Andrew Wimer
Andrew Wimer · August 2, 2023

NEW ORLEANS—For over a decade, Louisiana’s prison system has regularly held inmates past their release dates. Earlier this year, the U.S. Department of Justice found that the Louisiana Department of Public Safety and Corrections has been violating the constitutional rights of people in its custody. But holding the long-time head of the system, James LeBlanc, responsible for violations of the U.S. Constitution may be nearly impossible depending on the outcome of a case being considered by the U.S. 5th Circuit Court of Appeals.

Percy Taylor served 525 extra days in a Louisiana prison. Although he realized his release date had been incorrectly calculated and alerted prison officials, they stuck fast to the wrong date. Long after the time he should have been free, Percy won a court order agreeing with him on the release date. Even with this order in hand, it took another month before Percy was freed.

After he was finally released, Percy sued two prison officials and LeBlanc. The district court denied all three men qualified immunity on some of the claims but LeBlanc appealed to the 5th Circuit. The Institute for Justice (IJ) has taken on Percy’s case at the appeals court and filed its first brief late yesterday.

“I lost a precious a year and a half of freedom because Louisiana’s prison officials refused to hear what I had to say about them miscalculating my release date,” said Percy. “I deserve justice but I also want the system to finally get fixed so that this doesn’t happen to anyone else. It’s wrong to keep people who paid their debt to society locked up and the ones in charge need to be held responsible.”

“Despite running a prison system the Department of Justice called ‘deliberately indifferent to overdetention,’ the courts may let James LeBlanc escape accountability,” said IJ Attorney Anya Bidwell. “What happened to Percy has happened to tens of thousands of inmates over many years. When the system fails, and the guy in charge does nothing about it for at least a decade, the buck has to stop with the person at the top.”

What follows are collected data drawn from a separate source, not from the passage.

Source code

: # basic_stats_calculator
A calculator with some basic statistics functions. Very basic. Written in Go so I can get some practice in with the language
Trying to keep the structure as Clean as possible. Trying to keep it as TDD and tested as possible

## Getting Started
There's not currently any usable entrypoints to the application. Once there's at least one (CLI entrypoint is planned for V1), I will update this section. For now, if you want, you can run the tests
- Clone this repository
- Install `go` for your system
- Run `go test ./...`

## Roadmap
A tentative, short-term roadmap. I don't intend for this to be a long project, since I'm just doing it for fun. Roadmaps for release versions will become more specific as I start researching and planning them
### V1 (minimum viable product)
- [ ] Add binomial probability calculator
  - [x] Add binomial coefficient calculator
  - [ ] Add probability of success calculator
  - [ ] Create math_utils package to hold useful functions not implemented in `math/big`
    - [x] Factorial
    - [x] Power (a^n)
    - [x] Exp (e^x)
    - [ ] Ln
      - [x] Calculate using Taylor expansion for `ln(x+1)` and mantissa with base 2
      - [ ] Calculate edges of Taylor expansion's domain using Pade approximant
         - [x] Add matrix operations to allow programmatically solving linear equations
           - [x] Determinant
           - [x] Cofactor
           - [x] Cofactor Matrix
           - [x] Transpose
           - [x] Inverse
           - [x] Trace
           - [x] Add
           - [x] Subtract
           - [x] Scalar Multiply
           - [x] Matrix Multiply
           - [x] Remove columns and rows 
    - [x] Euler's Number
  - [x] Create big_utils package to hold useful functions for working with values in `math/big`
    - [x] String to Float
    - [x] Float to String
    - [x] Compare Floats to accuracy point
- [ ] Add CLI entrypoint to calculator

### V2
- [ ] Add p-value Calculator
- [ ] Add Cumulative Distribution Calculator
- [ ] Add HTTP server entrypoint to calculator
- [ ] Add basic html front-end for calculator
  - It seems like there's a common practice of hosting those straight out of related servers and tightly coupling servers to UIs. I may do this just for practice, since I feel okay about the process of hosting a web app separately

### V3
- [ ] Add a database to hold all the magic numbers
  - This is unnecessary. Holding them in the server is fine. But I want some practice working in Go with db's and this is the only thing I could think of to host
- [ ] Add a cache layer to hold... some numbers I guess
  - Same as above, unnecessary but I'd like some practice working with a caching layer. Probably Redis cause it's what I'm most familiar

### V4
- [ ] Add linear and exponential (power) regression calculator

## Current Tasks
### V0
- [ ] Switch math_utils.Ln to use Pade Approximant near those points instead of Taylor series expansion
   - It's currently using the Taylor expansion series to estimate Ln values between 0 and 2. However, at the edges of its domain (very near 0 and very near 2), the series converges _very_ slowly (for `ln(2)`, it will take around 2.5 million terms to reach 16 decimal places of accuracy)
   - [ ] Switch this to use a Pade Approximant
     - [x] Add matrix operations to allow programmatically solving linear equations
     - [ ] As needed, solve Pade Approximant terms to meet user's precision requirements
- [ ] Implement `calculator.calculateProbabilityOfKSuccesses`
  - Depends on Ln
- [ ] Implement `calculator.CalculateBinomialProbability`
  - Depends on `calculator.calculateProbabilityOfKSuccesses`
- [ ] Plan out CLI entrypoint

IJ’s Project on Immunity and Accountability is devoted to a simple idea: If we the people must follow the law, our government must follow the Constitution. Recently, IJ successfully argued at the 8th Circuit that a New Mexico court had improperly granted qualified immunity to an officer who assaulted a driver for no reason. IJ was also successful in overcoming qualified immunity in a lawsuit on behalf of a citizen journalist in Texas who was arrested for his reporting.